Le Jeu des petites gens en 64 contes sots par Louis Delattre : Le rat
La servante ayant, l’autre jour, tendu la souricière pour un rat qui l’empêchait de dormir, écoutait s’il mordait à la couenne de l’appât.
Elle entendit tout à coup le piège se détendre, et y courut joyeusement, en deux temps, trois mouvements.
Mais en la voyant approcher, le rat qui n’était pris que par la queue s’enfuit, la trappe au derrière.
La servante en criant se mit à sa poursuite ; les gens de la maison et les voisins accoururent au bruit ; et tous ensemble de jeter au fuyard, balais, bâtons, pincettes et tisons ; de renverser tables et chaises ; et de commencer un hourvari de sifflets, huées, bruits de poêles et de chaudrons, à briser les vitres.
La bête, tout en traînant la ratière, réussit pourtant à grimper aux poutres. Par un trou du mur, elle gagnait la gouttière.
Le pied gauche de devant lui manqua ; elle tomba à terre et un jeune garçon lui mit la semelle dessus.
Mais il ne fit que couper, dans les dents du cep, la queue du rat, qui, tout courtaud, continua sa course à travers la cour.
Il allait toucher à l’égout : un vieux coq l’arrêta, et d’un coup, l’avala sans cérémonie.
Or quoi ? Trouvant devant lui le chemin libre jusqu’au croupion, le rat ne fit que passer.
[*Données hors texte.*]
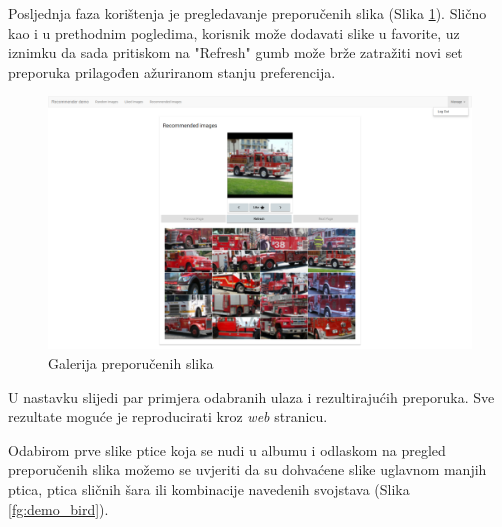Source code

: \documentclass[times, utf8, proizvoljni, numeric]{fer}
\begin{document}
Posljednja faza korištenja je pregledavanje preporučenih slika (Slika \ref{fg:demo_recommended}). Slično kao i u prethodnim pogledima, korisnik može dodavati slike u favorite, uz iznimku da sada pritiskom na "Refresh" gumb može brže zatražiti novi set preporuka prilagođen ažuriranom stanju preferencija. 

\begin{figure}[H]
	\begin{center}
		\captionsetup{justification=centering}
		\includegraphics[width=1.0\textwidth]{./imgs/demo-preporucitelja-po-sadrzaju/tijek-rada/demo-reco.png}
		\caption{Galerija preporučenih slika}
		\label{fg:demo_recommended}
	\end{center}
\end{figure}


U nastavku slijedi par primjera odabranih ulaza i rezultirajućih preporuka. Sve rezultate moguće je reproducirati kroz \textit{web} stranicu. 

Odabirom prve slike ptice koja se nudi u albumu i odlaskom na pregled preporučenih slika možemo se uvjeriti da su dohvaćene slike uglavnom manjih ptica, ptica sličnih šara ili kombinacije navedenih svojstava (Slika \ref{fg:demo_bird}). 
\end{document}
Les gens de rire, les gens de se remettre à courir.
Tout étourdi et refrogné de l’algarade, le rat pensait se sauver encore, quand il se jeta dans les griffes d’un maître chat qui était là en embuscade et qui, vous le pinçant par le dos, fut, en grondant, en faire ses choux gras dans un coin.
Le trou et l’occasion invitent le larron.